Otra imagen que conservo es la de mi padre eufórico después de ver una película venezolana, El pez que fuma, de Román Chalbaud. La busqué en mi adolescencia cinematográfica pero era inconseguible. Por cierto, ¿cómo es el cine venezolano de hoy? ¿A qué sabe su literatura de exilio? ¿Quién quiere ir a un Salón de artistas en Caracas para contarnos qué se ve? ¿Hay Salón de artistas? ¿Dónde están las obras? Hay un cuadro pequeño en la colección del Banco de la República compuesta de líneas onduladas azules que caen verticalmente, y su autor es el venezolano Carlos Cruz-diez, que murió hace unos días.
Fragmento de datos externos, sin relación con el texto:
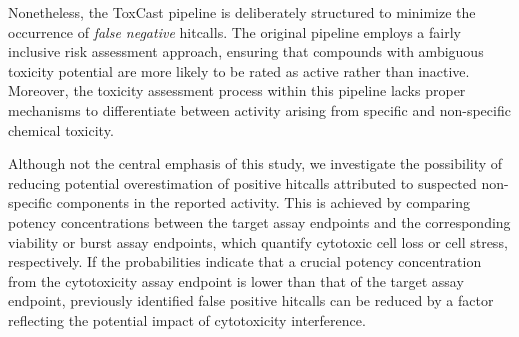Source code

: Nonetheless, the ToxCast pipeline is deliberately structured to minimize the occurrence of \emph{false negative} hitcalls. The original pipeline employs a fairly inclusive risk assessment approach, ensuring that compounds with ambiguous toxicity potential are more likely to be rated as active rather than inactive. Moreover, the toxicity assessment process within this pipeline lacks proper mechanisms to differentiate between activity arising from specific and non-specific chemical toxicity.

Although not the central emphasis of this study, we investigate the possibility of reducing potential overestimation of positive hitcalls attributed to suspected non-specific components in the reported activity. This is achieved by comparing potency concentrations between the target assay endpoints and the corresponding viability or burst assay endpoints, which quantify cytotoxic cell loss or cell stress, respectively. If the probabilities indicate that a crucial potency concentration from the cytotoxicity assay endpoint is lower than that of the target assay endpoint, previously identified false positive hitcalls can be reduced by a factor reflecting the potential impact of cytotoxicity interference.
Miro ahora mismo una imagen digital de la obra y siento algo de tristeza, pues quiero identificar en esas líneas un paisaje “venezonalizante” pero me pierdo en su abstracción. A lo mejor tal abstracción, tal confusión, pueda sumarlas como recorte a mi muro para escribir alrededor de este, que al igual que la imagen, a Venezuela también hay que estudiarla como una figura provocadora y desconocida para evitar tanto lugar común. Ese lugar común que trivializa al inmigrante, a mi inmigrante que hoy tarda en reconocerme. Al inmigrante que somos todos, en este mundo descuadernado y ciertamente cruel.